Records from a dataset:
──────
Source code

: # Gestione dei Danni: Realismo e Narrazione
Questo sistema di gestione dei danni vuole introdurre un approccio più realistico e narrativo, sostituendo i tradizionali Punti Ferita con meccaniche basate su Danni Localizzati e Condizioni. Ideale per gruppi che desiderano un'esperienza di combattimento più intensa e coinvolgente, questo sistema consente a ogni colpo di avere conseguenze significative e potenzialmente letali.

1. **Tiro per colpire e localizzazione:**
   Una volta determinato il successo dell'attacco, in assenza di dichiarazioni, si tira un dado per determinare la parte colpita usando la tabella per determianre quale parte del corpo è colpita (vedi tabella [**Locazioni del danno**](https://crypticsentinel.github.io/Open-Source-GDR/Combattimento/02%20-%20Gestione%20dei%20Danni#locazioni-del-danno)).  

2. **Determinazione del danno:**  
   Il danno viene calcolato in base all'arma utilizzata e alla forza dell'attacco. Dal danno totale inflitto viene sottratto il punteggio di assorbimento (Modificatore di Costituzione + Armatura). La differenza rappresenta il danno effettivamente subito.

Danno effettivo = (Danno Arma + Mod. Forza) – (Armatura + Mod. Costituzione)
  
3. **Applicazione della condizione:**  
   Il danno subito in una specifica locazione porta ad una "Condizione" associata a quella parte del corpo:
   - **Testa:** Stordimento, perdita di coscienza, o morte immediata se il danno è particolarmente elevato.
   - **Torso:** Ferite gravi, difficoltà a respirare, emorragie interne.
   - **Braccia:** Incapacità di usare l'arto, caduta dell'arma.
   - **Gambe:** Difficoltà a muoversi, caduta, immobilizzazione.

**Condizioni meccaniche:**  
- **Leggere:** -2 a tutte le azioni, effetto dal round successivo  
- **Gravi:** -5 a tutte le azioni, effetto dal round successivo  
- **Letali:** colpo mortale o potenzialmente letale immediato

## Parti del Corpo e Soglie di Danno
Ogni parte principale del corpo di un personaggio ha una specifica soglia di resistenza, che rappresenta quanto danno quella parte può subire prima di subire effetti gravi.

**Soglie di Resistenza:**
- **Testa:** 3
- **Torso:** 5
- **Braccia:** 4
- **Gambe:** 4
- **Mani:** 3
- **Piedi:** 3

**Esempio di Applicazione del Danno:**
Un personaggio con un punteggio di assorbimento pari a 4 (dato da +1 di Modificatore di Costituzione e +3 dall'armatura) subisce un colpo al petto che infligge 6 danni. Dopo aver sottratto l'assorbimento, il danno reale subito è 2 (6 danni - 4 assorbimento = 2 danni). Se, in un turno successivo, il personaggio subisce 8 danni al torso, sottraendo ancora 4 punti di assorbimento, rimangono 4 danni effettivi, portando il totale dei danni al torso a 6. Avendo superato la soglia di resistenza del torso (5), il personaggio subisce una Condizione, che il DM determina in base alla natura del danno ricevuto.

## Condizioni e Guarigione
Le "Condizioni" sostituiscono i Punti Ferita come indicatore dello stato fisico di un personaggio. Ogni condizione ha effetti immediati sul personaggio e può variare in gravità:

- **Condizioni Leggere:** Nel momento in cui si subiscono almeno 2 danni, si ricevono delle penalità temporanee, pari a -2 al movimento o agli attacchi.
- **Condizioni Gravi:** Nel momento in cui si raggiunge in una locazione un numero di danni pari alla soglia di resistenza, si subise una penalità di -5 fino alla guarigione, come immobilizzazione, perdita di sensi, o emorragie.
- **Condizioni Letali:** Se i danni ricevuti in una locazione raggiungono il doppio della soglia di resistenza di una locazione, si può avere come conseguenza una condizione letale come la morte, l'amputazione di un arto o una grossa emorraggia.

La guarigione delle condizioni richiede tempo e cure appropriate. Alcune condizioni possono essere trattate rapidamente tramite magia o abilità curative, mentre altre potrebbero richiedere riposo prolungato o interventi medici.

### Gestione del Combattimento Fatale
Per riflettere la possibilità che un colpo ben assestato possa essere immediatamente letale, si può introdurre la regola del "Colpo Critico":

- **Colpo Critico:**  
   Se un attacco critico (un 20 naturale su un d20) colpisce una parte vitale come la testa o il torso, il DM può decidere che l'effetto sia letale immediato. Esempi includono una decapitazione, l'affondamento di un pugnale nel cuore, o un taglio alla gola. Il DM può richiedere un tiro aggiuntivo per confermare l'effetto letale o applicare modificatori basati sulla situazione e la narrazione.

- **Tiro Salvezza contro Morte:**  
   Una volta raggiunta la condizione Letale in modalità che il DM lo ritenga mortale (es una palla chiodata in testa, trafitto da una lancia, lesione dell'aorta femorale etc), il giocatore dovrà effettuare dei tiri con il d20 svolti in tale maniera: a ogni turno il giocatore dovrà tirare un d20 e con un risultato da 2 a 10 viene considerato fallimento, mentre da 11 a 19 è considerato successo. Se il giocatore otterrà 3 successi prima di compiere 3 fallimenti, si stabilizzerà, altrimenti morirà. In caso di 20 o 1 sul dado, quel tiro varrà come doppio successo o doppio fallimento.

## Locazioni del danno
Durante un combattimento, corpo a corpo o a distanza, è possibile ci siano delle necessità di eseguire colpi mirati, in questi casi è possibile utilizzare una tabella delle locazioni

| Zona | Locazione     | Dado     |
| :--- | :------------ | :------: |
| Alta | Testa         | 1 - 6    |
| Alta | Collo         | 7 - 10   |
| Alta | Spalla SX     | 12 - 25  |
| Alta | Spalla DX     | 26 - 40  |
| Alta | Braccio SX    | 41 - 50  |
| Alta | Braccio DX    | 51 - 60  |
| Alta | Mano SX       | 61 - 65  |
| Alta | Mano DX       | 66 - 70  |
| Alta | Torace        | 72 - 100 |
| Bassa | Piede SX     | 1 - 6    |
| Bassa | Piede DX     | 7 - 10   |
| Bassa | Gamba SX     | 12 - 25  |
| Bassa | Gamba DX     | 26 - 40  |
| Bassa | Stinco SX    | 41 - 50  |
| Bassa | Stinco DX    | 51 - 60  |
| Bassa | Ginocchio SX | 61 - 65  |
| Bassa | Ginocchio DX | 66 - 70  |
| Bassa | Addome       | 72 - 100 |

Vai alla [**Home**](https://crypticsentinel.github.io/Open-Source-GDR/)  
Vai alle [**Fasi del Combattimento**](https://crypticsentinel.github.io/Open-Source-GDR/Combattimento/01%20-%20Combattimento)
──────
Task objective: Write out again exactly the lines that run from the one holding "Bassa | Piede DX" through the last line of the data; omit all other lines.

Answer for the task:
| Bassa | Piede DX     | 7 - 10   |
| Bassa | Gamba SX     | 12 - 25  |
| Bassa | Gamba DX     | 26 - 40  |
| Bassa | Stinco SX    | 41 - 50  |
| Bassa | Stinco DX    | 51 - 60  |
| Bassa | Ginocchio SX | 61 - 65  |
| Bassa | Ginocchio DX | 66 - 70  |
| Bassa | Addome       | 72 - 100 |

Vai alla [**Home**](https://crypticsentinel.github.io/Open-Source-GDR/)  
Vai alle [**Fasi del Combattimento**](https://crypticsentinel.github.io/Open-Source-GDR/Combattimento/01%20-%20Combattimento)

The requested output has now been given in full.